-- Exercise description --
The copy you return should hold only the lines from the top of the data below through the line with "The first time", each duplicated exactly and with no pictures.

(Collected data entries)
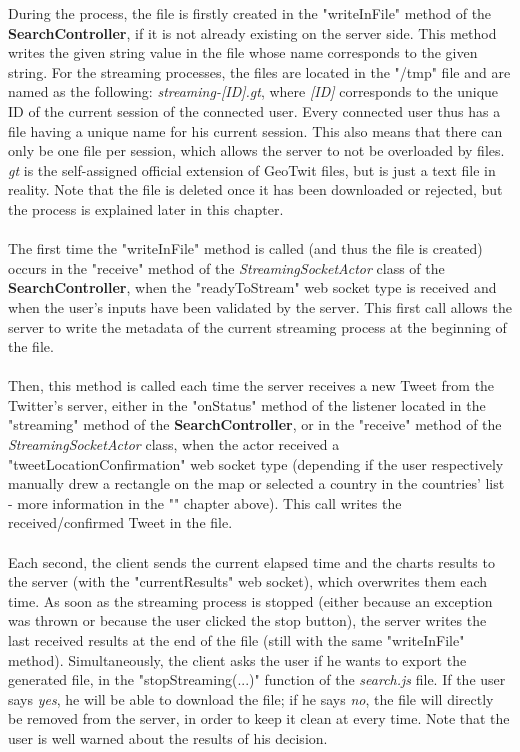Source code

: \documentclass[a4paper,11pt]{report}
\begin{document}
During the process, the file is firstly created in the "writeInFile" method of the \textbf{SearchController}, if it is not already existing on the server side. This method writes the given string value in the file whose name corresponds to the given string. For the streaming processes, the files are located in the "/tmp" file and are named as the following: \emph{streaming-[ID].gt}, where \emph{[ID]} corresponds to the unique ID of the current session of the connected user. Every connected user thus has a file having a unique name for his current session. This also means that there can only be one file per session, which allows the server to not be overloaded by files. \emph{gt} is the self-assigned official extension of GeoTwit files, but is just a text file in reality. Note that the file is deleted once it has been downloaded or rejected, but the process is explained later in this chapter.\\\\
The first time the "writeInFile" method is called (and thus the file is created) occurs in the "receive" method of the \emph{StreamingSocketActor} class of the \textbf{SearchController}, when the "readyToStream" web socket type is received and when the user's inputs have been validated by the server. This first call allows the server to write the metadata of the current streaming process at the beginning of the file.\\\\
Then, this method is called each time the server receives a new Tweet from the Twitter's server, either in the "onStatus" method of the listener located in the "streaming" method of the \textbf{SearchController}, or in the "receive" method of the \emph{StreamingSocketActor} class, when the actor received a "tweetLocationConfirmation" web socket type (depending if the user respectively manually drew a rectangle on the map or selected a country in the countries' list - more information in the "" chapter above). This call writes the received/confirmed Tweet in the file.\\\\
Each second, the client sends the current elapsed time and the charts results to the server (with the "currentResults" web socket), which overwrites them each time. As soon as the streaming process is stopped (either because an exception was thrown or because the user clicked the stop button), the server writes the last received results at the end of the file (still with the same "writeInFile" method). Simultaneously, the client asks the user if he wants to export the generated file, in the "stopStreaming(...)" function of the \emph{search.js} file. If the user says \emph{yes}, he will be able to download the file; if he says \emph{no}, the file will directly be removed from the server, in order to keep it clean at every time. Note that the user is well warned about the results of his decision.
\end{document}

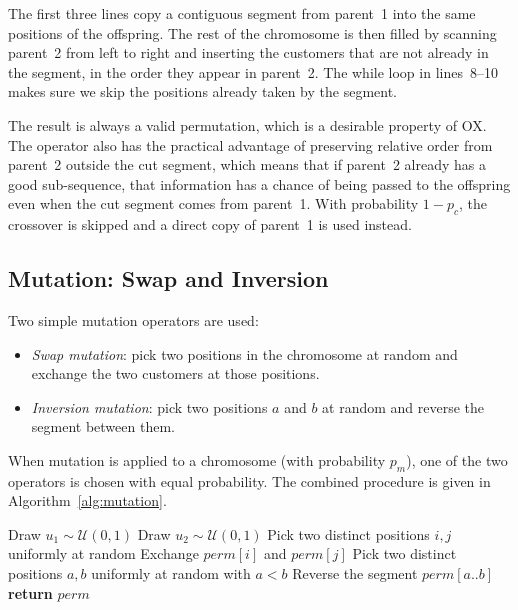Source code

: \documentclass [a4paper, 11pt, titlepage] {article}
\begin{document}
The first three lines copy a contiguous segment from parent~1 into the same positions of the offspring. The rest of the chromosome is then filled by scanning parent~2 from left to right and inserting the customers that are not already in the segment, in the order they appear in parent~2. The while loop in lines~8--10 makes sure we skip the positions already taken by the segment.

The result is always a valid permutation, which is a desirable property of OX. The operator also has the practical advantage of preserving relative order from parent~2 outside the cut segment, which means that if parent~2 already has a good sub-sequence, that information has a chance of being passed to the offspring even when the cut segment comes from parent~1. With probability $1 - p_c$, the crossover is skipped and a direct copy of parent~1 is used instead.

\subsection{Mutation: Swap and Inversion}
\label{sec:mutation}

Two simple mutation operators are used:

\begin{itemize}
    \item \emph{Swap mutation}: pick two positions in the chromosome at random and exchange the two customers at those positions.
    \item \emph{Inversion mutation}: pick two positions $a$ and $b$ at random and reverse the segment between them.
\end{itemize}

When mutation is applied to a chromosome (with probability $p_m$), one of the two operators is chosen with equal probability. The combined procedure is given in Algorithm~\ref{alg:mutation}.

\begin{algorithm}[H]
\caption{Mutation Operator}
\label{alg:mutation}
\begin{algorithmic}[1]
    \State Draw $u_1 \sim \mathcal{U}(0,1)$
        \State Draw $u_2 \sim \mathcal{U}(0,1)$
         
            \State Pick two distinct positions $i, j$ uniformly at random
            \State Exchange $perm[i]$ and $perm[j]$
        \Else {}
            \State Pick two distinct positions $a, b$ uniformly at random with $a < b$
            \State Reverse the segment $perm[a..b]$
        \EndIf
    \EndIf
    \State \textbf{return} $perm$
\end{algorithmic}
\end{algorithm}
\end{document}
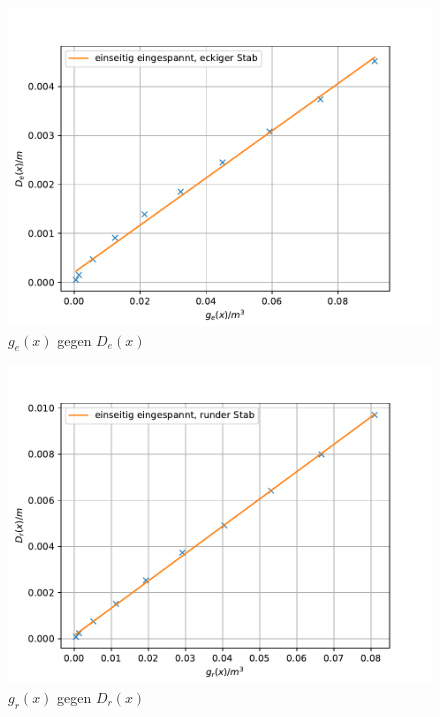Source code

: \begin{figure}[h!]
  \centering
  \includegraphics[width=\textwidth]{plotdge.pdf}
  \caption{$g_{e}(x)$ gegen $D_{e}(x)$}
  \label{fig:dge}
\end{figure}

\begin{figure}[h!]
  \centering
  \includegraphics[width=\textwidth]{plotdgr.pdf}
  \caption{$g_{r}(x)$ gegen $D_{r}(x)$}
  \label{fig:dgr}
\end{figure}

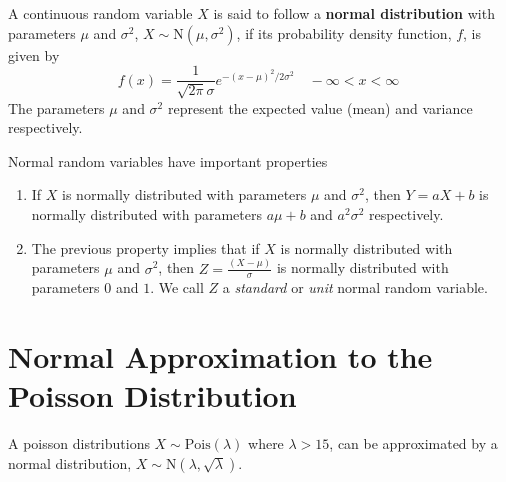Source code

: \begin{defn}\label{mod2:defn:Normal}
	A continuous random variable $X$ is said to follow a \textbf{normal distribution} with parameters $\mu$ and $\sigma^2$, $X \sim \text{N}(\mu,\sigma^2)$, if its probability density function, $f$, is given by
	\begin{equation}
	f(x) = \frac{1}{\sqrt{2 \pi}\sigma} e^{-(x-\mu)^2/2\sigma^2} \quad -\infty < x < \infty  \label{mod2:eq:Normal}\
	\end{equation}
	The parameters $\mu$ and $\sigma^2$ represent the expected value (mean) and variance respectively.
\end{defn}

\begin{note} \label{mod2:note:Normal:Properties}
	Normal random variables have important properties
	\begin{enumerate}[label = (\roman*)]
		\item If $X$ is normally distributed with parameters $\mu$ and $\sigma^2$, then $Y = aX + b$ is normally distributed with parameters $a\mu + b$ and $a^2\sigma^2$ respectively. \label{mod2:note:Normal:Property1}
		\item The previous property implies that if $X$ is normally distributed with parameters $\mu$ and $\sigma^2$, then $Z=\frac{(X-\mu)}{\sigma}$ is normally distributed with parameters $0$ and $1$. We call $Z$ a \textit{standard} or \textit{unit} normal random variable. \label{mod2:note:Normal:Property2}
	\end{enumerate}
\end{note}


\section{Normal Approximation to the Poisson Distribution} \label{mod2:section:NormalApproxPois}

\begin{defn}\label{mod2:def:NormalApproxToPois:Definition}
	A poisson distributions $X \sim \text{Pois}(\lambda)$ where $\lambda > 15$, can be approximated by a normal distribution, $X \sim \text{N}(\lambda, \sqrt{\lambda})$.
\end{defn}

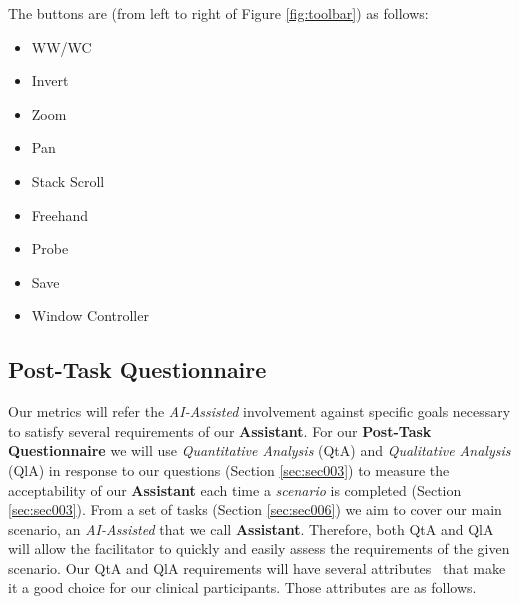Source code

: 
\hfill

The buttons are (from left to right of Figure \ref{fig:toolbar}) as follows:

\hfill

\begin{itemize}
\item WW/WC
\item Invert
\item Zoom
\item Pan
\item Stack Scroll
\item Freehand
\item Probe
\item Save
\item Window Controller
\end{itemize}

\hfill

\clearpage

























\subsection{Post-Task Questionnaire}

Our metrics will refer the \textit{AI-Assisted} involvement against specific goals necessary to satisfy several requirements of our \textbf{Assistant}. For our \textbf{Post-Task Questionnaire} we will use \textit{Quantitative Analysis} (QtA) and \textit{Qualitative Analysis} (QlA) in response to our questions (Section \ref{sec:sec003}) to measure the acceptability of our \textbf{Assistant} each time a \textit{scenario} is completed (Section \ref{sec:sec003}). From a set of tasks (Section \ref{sec:sec006}) we aim to cover our main scenario, an \textit{AI-Assisted} that we call \textbf{Assistant}. Therefore, both QtA and QlA will allow the facilitator to quickly and easily assess the requirements of the given scenario. Our QtA and QlA requirements will have several attributes~\cite{joyce2017healthcare} that make it a good choice for our clinical participants. Those attributes are as follows.

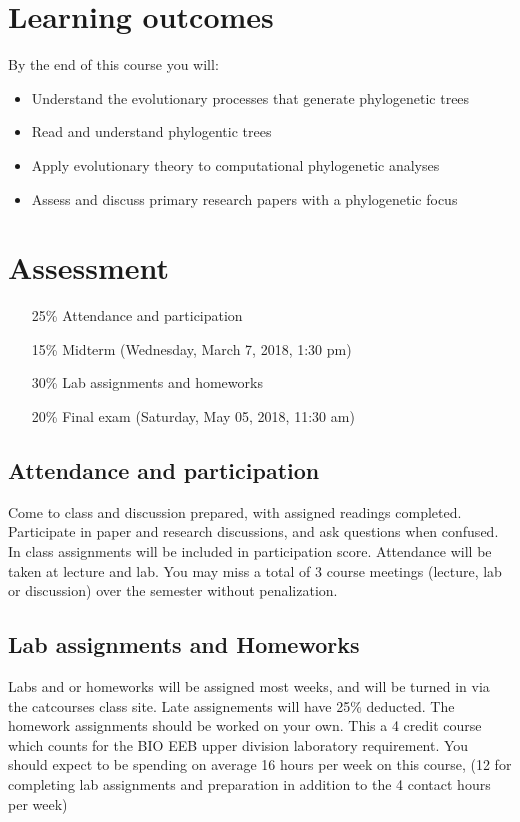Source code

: \documentclass{article}
\begin{document}
\section*{Learning outcomes}
By the end of this course you will:
\begin{itemize}
 \item Understand the evolutionary processes that generate phylogenetic trees
 \item Read and understand phylogentic trees
 \item Apply evolutionary theory to computational phylogenetic analyses
 \item Assess and discuss primary research papers with a phylogenetic focus
\end{itemize}

\section*{Assessment}
\begin{itemize}
 \item[25\%] Attendance and participation
 \item[15\%] Midterm (Wednesday, March 7, 2018, 1:30 pm)
 \item[30\%] Lab assignments and homeworks
 \item[20\%] Final exam (Saturday, May 05, 2018, 11:30 am)
\end{itemize}

\subsection*{Attendance and participation}
Come to class and discussion prepared, with assigned readings completed.
Participate in paper and research discussions, and ask questions when confused.
In class assignments will be included in participation score.
Attendance will be taken at lecture and lab. 
You may miss a total of 3 course meetings (lecture, lab or discussion) over the semester without penalization.

\subsection*{Lab assignments and Homeworks}
Labs and or homeworks will be assigned most weeks, and will be turned in via the catcourses class site. Late assignements will have 25\% deducted.
The homework assignments should be worked on your own.
This a 4 credit course which counts for the BIO EEB upper division laboratory requirement. 
You should expect to be spending on average 16 hours per week on this course, (12 for completing lab assignments and preparation in addition to the 4 contact hours per week)
\end{document}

-- Result of this task --
Source code

: \documentclass[a4paper,11pt]{report}
\begin{document}
During the process, the file is firstly created in the "writeInFile" method of the \textbf{SearchController}, if it is not already existing on the server side. This method writes the given string value in the file whose name corresponds to the given string. For the streaming processes, the files are located in the "/tmp" file and are named as the following: \emph{streaming-[ID].gt}, where \emph{[ID]} corresponds to the unique ID of the current session of the connected user. Every connected user thus has a file having a unique name for his current session. This also means that there can only be one file per session, which allows the server to not be overloaded by files. \emph{gt} is the self-assigned official extension of GeoTwit files, but is just a text file in reality. Note that the file is deleted once it has been downloaded or rejected, but the process is explained later in this chapter.\\\\
The first time the "writeInFile" method is called (and thus the file is created) occurs in the "receive" method of the \emph{StreamingSocketActor} class of the \textbf{SearchController}, when the "readyToStream" web socket type is received and when the user's inputs have been validated by the server. This first call allows the server to write the metadata of the current streaming process at the beginning of the file.\\\\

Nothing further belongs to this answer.